Can't wait to see your first products.


----------



## mattthemuppet (Jul 16, 2004)

ha, I still have 5ft left, it's not going anywhere just yet  My friend gave me a couple of bits of stock, one of which I've been busy turning down to fit the lantern. I'll have to scrounge around some workshops, see what they have around.
HSS blanks will be on order soon and a friend has a bench grinder he lets me use. What would be a good starter set? Parting tool, something to cut fins, facing tool, left and right cutting bits?
Good call on the WD40 - I was using engine oil last night which makes a fair amount of mess, WD40 would be a lot easier!


----------



## troutie-mtb (Sep 20, 2007)

Nice one Matt 
Now you can unleash that imagination and get creative .

But for now we want to see the beast :thumbsup:


----------



## Vancbiker (May 25, 2005)

mattthemuppet said:


> Good call on the WD40 - I was using engine oil last night which makes a fair amount of mess, WD40 would be a lot easier!
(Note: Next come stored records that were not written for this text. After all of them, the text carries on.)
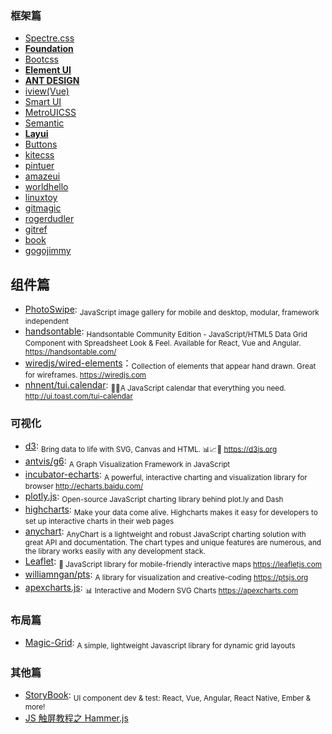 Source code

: ### 框架篇

* [Spectre.css](https://github.com/picturepan2/spectre)
* [**Foundation** ](http://foundation.zurb.com/?form=jeffjade.com)
* [Bootcss](http://v3.bootcss.com/?form=jeffjade.com)
* [**Element UI**](http://element.eleme.io/#/zh-CN)
* [**ANT DESIGN**](http://ant.design)
* [iview(Vue)](https://github.com/iview/iview)
* [Smart UI](http://smartui.chinamzz.com)
* [MetroUICSS](http://www.w3cplus.com/MetroUICSS)
* [Semantic](http://semantic-ui.com)
* [**Layui** ](http://www.layui.com/?form=jeffjade.com)
* [Buttons](http://alexwolfe.github.io/Buttons)
* [kitecss](http://hiloki.github.io/kitecss)
* [pintuer](http://www.pintuer.com)
* [amazeui](http://amazeui.org)
* [worldhello](http://www.worldhello.net/gotgithub/index.html)
* [linuxtoy](http://igit.linuxtoy.org/contents.html)
* [gitmagic](http://www-cs-students.stanford.edu/~blynn/gitmagic/intl/zh_cn)
* [rogerdudler](http://rogerdudler.github.io/git-guide/index.zh.html)
* [gitref](http://gitref.justjavac.com)
* [book](http://git-scm.com/book/zh)
* [gogojimmy](http://gogojimmy.net/2012/01/17/how-to-use-git-1-git-basic)

## 组件篇

* [PhotoSwipe](https://github.com/dimsemenov/PhotoSwipe): <sub>JavaScript image gallery for mobile and desktop, modular, framework independent</sub>
* [handsontable](https://github.com/handsontable/handsontable): <sub>Handsontable Community Edition - JavaScript/HTML5 Data Grid Component with Spreadsheet Look & Feel. Available for React, Vue and Angular. https://handsontable.com/</sub>
* [wiredjs/wired-elements](https://github.com/wiredjs/wired-elements)：<sub>Collection of elements that appear hand drawn. Great for wireframes. https://wiredjs.com</sub>
* [nhnent/tui.calendar](https://github.com/nhnent/tui.calendar): <sub>🍞📅A JavaScript calendar that everything you need. http://ui.toast.com/tui-calendar</sub>

### 可视化

* [d3](https://github.com/d3/d3): <sub>Bring data to life with SVG, Canvas and HTML. 📊📈🎉 https://d3js.org</sub>
* [antvis/g6](https://github.com/antvis/g6): <sub>A Graph Visualization Framework in JavaScript</sub>
* [incubator-echarts](https://github.com/apache/incubator-echarts): <sub>A powerful, interactive charting and visualization library for browser http://echarts.baidu.com/</sub>
* [plotly.js](https://github.com/plotly/plotly.js): <sub>Open-source JavaScript charting library behind plot.ly and Dash</sub>
* [highcharts](https://www.highcharts.com/): <sub>Make your data come alive. Highcharts makes it easy for developers to set up interactive charts in their web pages</sub>
* [anychart](https://www.anychart.com/): <sub>AnyChart is a lightweight and robust JavaScript charting solution with great API and documentation. The chart types and unique features are numerous, and the library works easily with any development stack.</sub>
* [Leaflet](https://github.com/Leaflet/Leaflet): <sub>🍃 JavaScript library for mobile-friendly interactive maps https://leafletjs.com</sub>
* [williamngan/pts](https://github.com/williamngan/pts): <sub>A library for visualization and creative-coding https://ptsjs.org</sub>
* [apexcharts.js](https://github.com/apexcharts/apexcharts.js): <sub>📊 Interactive and Modern SVG Charts https://apexcharts.com</sub>

### 布局篇

* [Magic-Grid](https://github.com/e-oj/Magic-Grid): <sub>A simple, lightweight Javascript library for dynamic grid layouts</sub>

### 其他篇

* [StoryBook](https://github.com/storybooks/storybook): <sub>UI component dev & test: React, Vue, Angular, React Native, Ember & more! </sub>
* [JS 触屏教程之 Hammer.js](http://www.cnblogs.com/iamlilinfeng/p/4239957.html)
Kerosene is really good on cutting aluminum. I apply with a small brush. Cheaper than WD40 and less messy than the spray.


----------



## mattthemuppet (Jul 16, 2004)

troutie-mtb said:


> Nice one Matt
> Now you can unleash that imagination and get creative .
> 
> But for now we want to see the beast :thumbsup:


pictures coming this weekend hopefully. Hopefully as tomorrow I'll be completely stripping the A/C system on our car, which might take a while


----------



## mattthemuppet (Jul 16, 2004)

Vancbiker said:


> Kerosene is really good on cutting aluminum. I apply with a small brush. Cheaper than WD40 and less messy than the spray.


thanks for the tip, I'll pick up a bottle and some cheap brushes this weekend, ideally while I'm refridgerating myself and basking in the frigid gusts of functioning car A/C.


----------



## brad72 (Jun 12, 2009)

Fantastic Matt. Welcome to real man's tools

When I got my first lathe I started with a parting tool, boring bar, and a right hand cutting tool. The best part these days is you can pick up cutting tools with coated inserts (off fleabay) for nearly less that the price of HSS and a bench grinder to sharpen then. The only time i use HSS now is for making form tools of a specific shape of cutting softer plastics. 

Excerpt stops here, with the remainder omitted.